--- START ---
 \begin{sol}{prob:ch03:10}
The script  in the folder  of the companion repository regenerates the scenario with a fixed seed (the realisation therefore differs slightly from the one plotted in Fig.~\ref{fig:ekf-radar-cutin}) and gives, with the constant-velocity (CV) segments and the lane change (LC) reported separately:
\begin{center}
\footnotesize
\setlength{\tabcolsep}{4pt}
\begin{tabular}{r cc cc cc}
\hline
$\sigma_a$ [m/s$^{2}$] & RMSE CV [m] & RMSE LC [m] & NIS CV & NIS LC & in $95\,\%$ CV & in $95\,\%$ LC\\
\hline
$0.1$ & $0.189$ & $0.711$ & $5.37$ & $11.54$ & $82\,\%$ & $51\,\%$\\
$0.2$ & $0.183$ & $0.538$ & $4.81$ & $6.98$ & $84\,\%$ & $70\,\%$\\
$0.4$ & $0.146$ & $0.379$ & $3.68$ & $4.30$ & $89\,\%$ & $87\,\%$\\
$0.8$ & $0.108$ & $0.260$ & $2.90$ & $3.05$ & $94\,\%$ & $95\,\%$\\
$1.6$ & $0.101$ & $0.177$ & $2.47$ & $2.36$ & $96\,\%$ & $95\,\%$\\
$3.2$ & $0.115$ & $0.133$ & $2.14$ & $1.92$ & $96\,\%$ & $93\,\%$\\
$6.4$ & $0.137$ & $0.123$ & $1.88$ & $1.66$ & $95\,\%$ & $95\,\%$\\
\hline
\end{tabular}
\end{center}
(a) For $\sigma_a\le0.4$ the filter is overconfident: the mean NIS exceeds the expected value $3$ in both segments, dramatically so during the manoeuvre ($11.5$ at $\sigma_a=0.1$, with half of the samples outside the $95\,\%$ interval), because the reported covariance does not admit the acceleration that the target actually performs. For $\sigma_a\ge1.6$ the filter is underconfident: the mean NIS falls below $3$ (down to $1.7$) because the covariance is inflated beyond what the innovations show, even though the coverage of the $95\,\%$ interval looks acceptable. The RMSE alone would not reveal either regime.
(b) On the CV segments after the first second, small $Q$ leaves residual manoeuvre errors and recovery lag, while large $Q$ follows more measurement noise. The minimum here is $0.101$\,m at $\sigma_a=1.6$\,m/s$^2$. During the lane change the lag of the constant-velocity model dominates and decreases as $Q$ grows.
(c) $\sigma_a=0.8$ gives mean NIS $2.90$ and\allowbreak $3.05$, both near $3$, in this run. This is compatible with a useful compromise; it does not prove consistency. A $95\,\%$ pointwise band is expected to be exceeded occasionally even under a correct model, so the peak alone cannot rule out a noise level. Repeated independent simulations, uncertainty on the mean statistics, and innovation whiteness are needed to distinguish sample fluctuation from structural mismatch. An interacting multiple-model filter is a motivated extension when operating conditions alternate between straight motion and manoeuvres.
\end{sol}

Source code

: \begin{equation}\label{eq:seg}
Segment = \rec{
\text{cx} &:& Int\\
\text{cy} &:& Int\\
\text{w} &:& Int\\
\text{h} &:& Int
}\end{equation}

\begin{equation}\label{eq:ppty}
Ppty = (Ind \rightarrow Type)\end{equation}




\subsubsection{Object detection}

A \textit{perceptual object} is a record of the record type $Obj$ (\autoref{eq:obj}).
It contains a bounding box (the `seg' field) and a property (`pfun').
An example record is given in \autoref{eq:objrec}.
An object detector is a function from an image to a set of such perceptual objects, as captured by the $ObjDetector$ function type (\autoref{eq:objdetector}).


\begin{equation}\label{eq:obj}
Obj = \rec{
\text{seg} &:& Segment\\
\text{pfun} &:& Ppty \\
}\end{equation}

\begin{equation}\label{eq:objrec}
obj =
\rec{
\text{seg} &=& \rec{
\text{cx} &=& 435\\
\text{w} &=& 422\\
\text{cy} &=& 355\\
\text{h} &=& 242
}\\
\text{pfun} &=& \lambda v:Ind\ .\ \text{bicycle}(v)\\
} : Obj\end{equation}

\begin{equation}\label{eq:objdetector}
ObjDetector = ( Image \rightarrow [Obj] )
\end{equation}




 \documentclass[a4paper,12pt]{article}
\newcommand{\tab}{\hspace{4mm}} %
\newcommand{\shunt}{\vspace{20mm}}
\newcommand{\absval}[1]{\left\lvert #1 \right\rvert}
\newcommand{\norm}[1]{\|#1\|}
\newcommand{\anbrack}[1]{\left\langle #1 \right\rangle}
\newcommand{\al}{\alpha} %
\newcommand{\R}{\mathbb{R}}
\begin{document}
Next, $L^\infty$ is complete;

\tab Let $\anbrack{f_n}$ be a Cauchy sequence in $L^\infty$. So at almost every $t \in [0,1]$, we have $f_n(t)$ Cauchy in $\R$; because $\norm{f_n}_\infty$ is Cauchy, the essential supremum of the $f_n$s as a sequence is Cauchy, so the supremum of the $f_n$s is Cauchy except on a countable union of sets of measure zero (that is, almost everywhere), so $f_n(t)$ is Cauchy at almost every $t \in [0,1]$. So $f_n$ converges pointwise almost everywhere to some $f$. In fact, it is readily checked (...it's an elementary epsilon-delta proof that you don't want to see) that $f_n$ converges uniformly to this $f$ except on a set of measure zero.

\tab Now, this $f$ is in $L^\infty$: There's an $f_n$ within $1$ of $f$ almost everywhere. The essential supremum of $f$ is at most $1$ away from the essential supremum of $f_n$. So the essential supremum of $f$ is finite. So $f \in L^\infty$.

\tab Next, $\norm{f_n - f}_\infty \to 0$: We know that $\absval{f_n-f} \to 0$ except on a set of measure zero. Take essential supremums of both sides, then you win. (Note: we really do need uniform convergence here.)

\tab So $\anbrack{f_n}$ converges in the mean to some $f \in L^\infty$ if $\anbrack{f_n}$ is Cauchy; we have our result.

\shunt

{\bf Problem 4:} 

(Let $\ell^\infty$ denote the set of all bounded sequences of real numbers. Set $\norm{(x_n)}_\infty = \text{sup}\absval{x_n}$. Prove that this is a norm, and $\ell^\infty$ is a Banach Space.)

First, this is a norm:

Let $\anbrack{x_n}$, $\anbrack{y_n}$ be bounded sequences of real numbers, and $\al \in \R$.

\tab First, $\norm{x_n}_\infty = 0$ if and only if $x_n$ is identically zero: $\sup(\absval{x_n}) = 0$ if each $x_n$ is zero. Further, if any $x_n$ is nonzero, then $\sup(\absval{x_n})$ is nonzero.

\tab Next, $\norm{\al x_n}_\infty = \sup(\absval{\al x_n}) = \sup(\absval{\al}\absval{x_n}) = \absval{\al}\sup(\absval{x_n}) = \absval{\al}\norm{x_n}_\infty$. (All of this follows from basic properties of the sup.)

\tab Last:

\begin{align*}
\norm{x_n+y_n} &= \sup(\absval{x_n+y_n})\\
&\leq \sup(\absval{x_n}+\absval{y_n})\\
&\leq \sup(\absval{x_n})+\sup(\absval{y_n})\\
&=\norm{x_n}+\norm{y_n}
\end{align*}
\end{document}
--- END ---
Your task:
Retype each entry without altering a single word.

Answer area:
 \begin{sol}{prob:ch03:10}
The script  in the folder  of the companion repository regenerates the scenario with a fixed seed (the realisation therefore differs slightly from the one plotted in Fig.~\ref{fig:ekf-radar-cutin}) and gives, with the constant-velocity (CV) segments and the lane change (LC) reported separately:
\begin{center}
\footnotesize
\setlength{\tabcolsep}{4pt}
\begin{tabular}{r cc cc cc}
\hline
$\sigma_a$ [m/s$^{2}$] & RMSE CV [m] & RMSE LC [m] & NIS CV & NIS LC & in $95\,\%$ CV & in $95\,\%$ LC\\
\hline
$0.1$ & $0.189$ & $0.711$ & $5.37$ & $11.54$ & $82\,\%$ & $51\,\%$\\
$0.2$ & $0.183$ & $0.538$ & $4.81$ & $6.98$ & $84\,\%$ & $70\,\%$\\
$0.4$ & $0.146$ & $0.379$ & $3.68$ & $4.30$ & $89\,\%$ & $87\,\%$\\
$0.8$ & $0.108$ & $0.260$ & $2.90$ & $3.05$ & $94\,\%$ & $95\,\%$\\
$1.6$ & $0.101$ & $0.177$ & $2.47$ & $2.36$ & $96\,\%$ & $95\,\%$\\
$3.2$ & $0.115$ & $0.133$ & $2.14$ & $1.92$ & $96\,\%$ & $93\,\%$\\
$6.4$ & $0.137$ & $0.123$ & $1.88$ & $1.66$ & $95\,\%$ & $95\,\%$\\
\hline
\end{tabular}
\end{center}
(a) For $\sigma_a\le0.4$ the filter is overconfident: the mean NIS exceeds the expected value $3$ in both segments, dramatically so during the manoeuvre ($11.5$ at $\sigma_a=0.1$, with half of the samples outside the $95\,\%$ interval), because the reported covariance does not admit the acceleration that the target actually performs. For $\sigma_a\ge1.6$ the filter is underconfident: the mean NIS falls below $3$ (down to $1.7$) because the covariance is inflated beyond what the innovations show, even though the coverage of the $95\,\%$ interval looks acceptable. The RMSE alone would not reveal either regime.
(b) On the CV segments after the first second, small $Q$ leaves residual manoeuvre errors and recovery lag, while large $Q$ follows more measurement noise. The minimum here is $0.101$\,m at $\sigma_a=1.6$\,m/s$^2$. During the lane change the lag of the constant-velocity model dominates and decreases as $Q$ grows.
(c) $\sigma_a=0.8$ gives mean NIS $2.90$ and\allowbreak $3.05$, both near $3$, in this run. This is compatible with a useful compromise; it does not prove consistency. A $95\,\%$ pointwise band is expected to be exceeded occasionally even under a correct model, so the peak alone cannot rule out a noise level. Repeated independent simulations, uncertainty on the mean statistics, and innovation whiteness are needed to distinguish sample fluctuation from structural mismatch. An interacting multiple-model filter is a motivated extension when operating conditions alternate between straight motion and manoeuvres.
\end{sol}

Source code

: \begin{equation}\label{eq:seg}
Segment = \rec{
\text{cx} &:& Int\\
\text{cy} &:& Int\\
\text{w} &:& Int\\
\text{h} &:& Int
}\end{equation}

\begin{equation}\label{eq:ppty}
Ppty = (Ind \rightarrow Type)\end{equation}




\subsubsection{Object detection}

A \textit{perceptual object} is a record of the record type $Obj$ (\autoref{eq:obj}).
It contains a bounding box (the `seg' field) and a property (`pfun').
An example record is given in \autoref{eq:objrec}.
An object detector is a function from an image to a set of such perceptual objects, as captured by the $ObjDetector$ function type (\autoref{eq:objdetector}).


\begin{equation}\label{eq:obj}
Obj = \rec{
\text{seg} &:& Segment\\
\text{pfun} &:& Ppty \\
}\end{equation}

\begin{equation}\label{eq:objrec}
obj =
\rec{
\text{seg} &=& \rec{
\text{cx} &=& 435\\
\text{w} &=& 422\\
\text{cy} &=& 355\\
\text{h} &=& 242
}\\
\text{pfun} &=& \lambda v:Ind\ .\ \text{bicycle}(v)\\
} : Obj\end{equation}

\begin{equation}\label{eq:objdetector}
ObjDetector = ( Image \rightarrow [Obj] )
\end{equation}




 \documentclass[a4paper,12pt]{article}
\newcommand{\tab}{\hspace{4mm}} %
\newcommand{\shunt}{\vspace{20mm}}
\newcommand{\absval}[1]{\left\lvert #1 \right\rvert}
\newcommand{\norm}[1]{\|#1\|}
\newcommand{\anbrack}[1]{\left\langle #1 \right\rangle}
\newcommand{\al}{\alpha} %
\newcommand{\R}{\mathbb{R}}
\begin{document}
Next, $L^\infty$ is complete;

\tab Let $\anbrack{f_n}$ be a Cauchy sequence in $L^\infty$. So at almost every $t \in [0,1]$, we have $f_n(t)$ Cauchy in $\R$; because $\norm{f_n}_\infty$ is Cauchy, the essential supremum of the $f_n$s as a sequence is Cauchy, so the supremum of the $f_n$s is Cauchy except on a countable union of sets of measure zero (that is, almost everywhere), so $f_n(t)$ is Cauchy at almost every $t \in [0,1]$. So $f_n$ converges pointwise almost everywhere to some $f$. In fact, it is readily checked (...it's an elementary epsilon-delta proof that you don't want to see) that $f_n$ converges uniformly to this $f$ except on a set of measure zero.

\tab Now, this $f$ is in $L^\infty$: There's an $f_n$ within $1$ of $f$ almost everywhere. The essential supremum of $f$ is at most $1$ away from the essential supremum of $f_n$. So the essential supremum of $f$ is finite. So $f \in L^\infty$.

\tab Next, $\norm{f_n - f}_\infty \to 0$: We know that $\absval{f_n-f} \to 0$ except on a set of measure zero. Take essential supremums of both sides, then you win. (Note: we really do need uniform convergence here.)

\tab So $\anbrack{f_n}$ converges in the mean to some $f \in L^\infty$ if $\anbrack{f_n}$ is Cauchy; we have our result.

\shunt

{\bf Problem 4:} 

(Let $\ell^\infty$ denote the set of all bounded sequences of real numbers. Set $\norm{(x_n)}_\infty = \text{sup}\absval{x_n}$. Prove that this is a norm, and $\ell^\infty$ is a Banach Space.)

First, this is a norm:

Let $\anbrack{x_n}$, $\anbrack{y_n}$ be bounded sequences of real numbers, and $\al \in \R$.

\tab First, $\norm{x_n}_\infty = 0$ if and only if $x_n$ is identically zero: $\sup(\absval{x_n}) = 0$ if each $x_n$ is zero. Further, if any $x_n$ is nonzero, then $\sup(\absval{x_n})$ is nonzero.

\tab Next, $\norm{\al x_n}_\infty = \sup(\absval{\al x_n}) = \sup(\absval{\al}\absval{x_n}) = \absval{\al}\sup(\absval{x_n}) = \absval{\al}\norm{x_n}_\infty$. (All of this follows from basic properties of the sup.)

\tab Last:

\begin{align*}
\norm{x_n+y_n} &= \sup(\absval{x_n+y_n})\\
&\leq \sup(\absval{x_n}+\absval{y_n})\\
&\leq \sup(\absval{x_n})+\sup(\absval{y_n})\\
&=\norm{x_n}+\norm{y_n}
\end{align*}
\end{document}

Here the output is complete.